Chances are that students will have a lot on their minds when it comes to choosing a college this year, as there are more factors to consider than ever on account of Covid-19. And more than likely, their parents and families will also have strong feelings and opinions about where they go to college too.

So if your students talk to you about choosing a college, your primary job as their teacher, counselor, or administrator is to listen and ask questions that (hopefully) help their decision-making process. 

Help your students choose a college

As you listen to them talk through their college decisions, pay special attention to what they seem most confused or anxious about as well as what they seem most excited about

You can offer your own wisdom and insight if they ask for it to help them weigh their options, but just giving your students space to talk aloud about the factors informing their decision is likely more helpful than you even realize!

Share Valuable Resources About Choosing a College

There are a wide range of factors to consider when making college-related decisions, even under normal circumstances.

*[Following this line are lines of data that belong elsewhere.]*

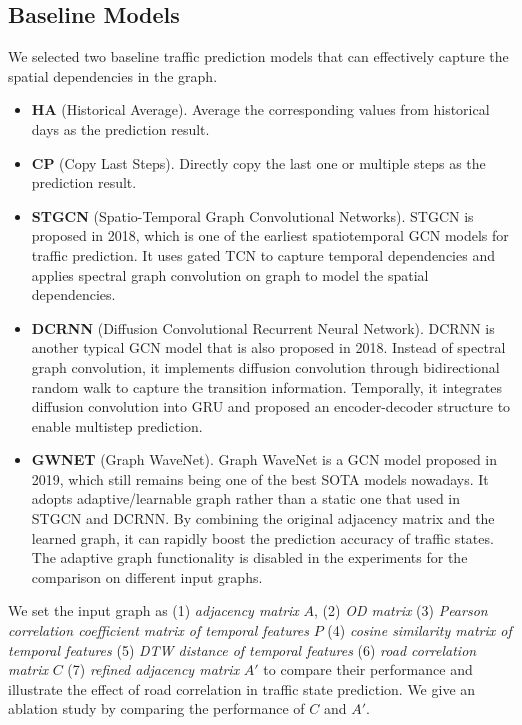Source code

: \subsection{Baseline Models}
We selected two baseline traffic prediction models that can effectively capture the spatial dependencies in the graph.

\begin{itemize}
    \item \textbf{HA} (Historical Average). Average the corresponding values from historical days as the prediction result.
    \item \textbf{CP} (Copy Last Steps). Directly copy the last one or multiple steps as the prediction result.
    \item \textbf{STGCN}\cite{STGCN} (Spatio-Temporal Graph Convolutional Networks). STGCN is proposed in 2018, which is one of the earliest spatiotemporal GCN models for traffic prediction. It uses gated TCN\cite{TCN} to capture temporal dependencies and applies spectral graph convolution\cite{GCN0} on graph to model the spatial dependencies.
    \item \textbf{DCRNN}\cite{DCRNN} (Diffusion Convolutional Recurrent Neural Network). DCRNN is another typical GCN model that is also proposed in 2018. Instead of spectral graph convolution, it implements diffusion convolution through bidirectional random walk to capture the transition information. Temporally, it integrates diffusion convolution into GRU and proposed an encoder-decoder structure to enable multistep prediction.
    \item \textbf{GWNET}\cite{GWNET} (Graph WaveNet). Graph WaveNet is a GCN model proposed in 2019, which still remains being one of the best SOTA models nowadays. It adopts adaptive/learnable graph rather than a static one that used in STGCN and DCRNN. By combining the original adjacency matrix and the learned graph, it can rapidly boost the prediction accuracy of traffic states. The adaptive graph functionality is disabled in the experiments for the comparison on different input graphs.
\end{itemize}

We set the input graph as (1) \textit{adjacency matrix} $A$, (2) \textit{OD matrix} (3) \textit{Pearson correlation coefficient matrix of temporal features} $P$ (4) \textit{cosine similarity matrix of temporal features} (5) \textit{DTW distance of temporal features} (6) \textit{road correlation matrix} $C$ (7) \textit{refined adjacency matrix} $A'$ to compare their performance and illustrate the effect of road correlation in traffic state prediction. We give an ablation study by comparing the performance of $C$ and $A'$.

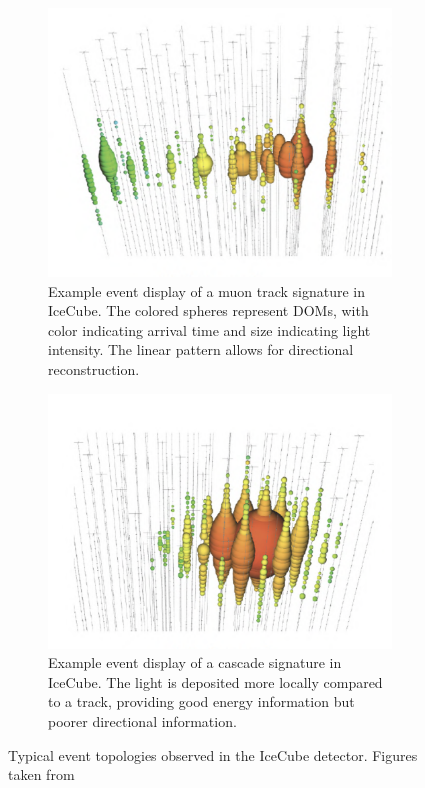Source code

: \begin{figure}[H]
    \centering
    \begin{subfigure}{0.48\textwidth}
        \centering
        \includegraphics[width=\textwidth]{Figures/Track.png}
        \caption{Example event display of a muon track signature in IceCube. The colored spheres represent DOMs, with color indicating arrival time and size indicating light intensity. The linear pattern allows for directional reconstruction.}
        \label{fig:Track_event}
    \end{subfigure}
    \hfill
    \begin{subfigure}{0.48\textwidth}
        \centering
        \includegraphics[width=\textwidth]{Figures/Cascade.png}
        \caption{Example event display of a cascade signature in IceCube. The light is deposited more locally compared to a track, providing good energy information but poorer directional information.}
        \label{fig:Cascade_event}
    \end{subfigure}
    \caption{Typical event topologies observed in the IceCube detector. Figures taken from \citet{Kowalski_2017}}
    \label{fig:Event_topologies}
\end{figure}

We’ve assembled a guide for how to choose a college that you can share with your students. It discusses some of the most common factors in finding the right college, including but not limited to:

  • Size
  • Location
  • 2 vs 4 year
  • Extracurricular activities
  • Study abroad options
  • Gap year options

Additionally, with the Covid-19 pandemic still leaving the future a bit uncertain, there are other factors that may be more pressing than usual, including:

  • Tuition and financial aid — many students’ families have suffered financial hardships due to the pandemic and money may play a bigger role than usual in your students’ decisions
  • Changes to extracurricular activities  — for example, some team sports are temporarily paused or significantly modified until further notice
  • Cass format  — online, hybrid, in person, etc. Some students find certain class formats more challenging than others
  • Proximity to family  — with potential travel disruptions, students may be more hesitant to go farther away from their hometowns.

Here’s a great article on things to consider when picking a college during the Covid-19 era that you can share with your students for more information. 

This page on National Decision Day also includes a list with links to many excellent articles on choosing a college including:

If your students have questions or are looking for resources about some of the more logistical or bureaucratic aspects of college decisions (like securing more financial aid or deferring enrollment), encourage them to talk directly to the admissions departments at all of the colleges they’re considering.  

Encourage and Facilitate Self Care

Committing to a college can be very stressful so make sure you’re carving out time to hold space for the anxiety your students may be facing. Can you give them time to journal about the decision in class? To brainstorm what they may want their life to look like in a year? Hold short weekly discussions about the process?

Student taking notes

And of course, remind your students to stay well-rested, hydrated, and nourished as you all approach the final stretch of the year (which can be stressful in its own right!).

Show Your Support and Solidarity

Above all else, communicate to your students how proud you are of them. Reassure them that while college decisions can feel overwhelming and the future can feel uncertain, there are so many exciting things on the horizon. Just having your support and solidarity will help ease the stress of the transition.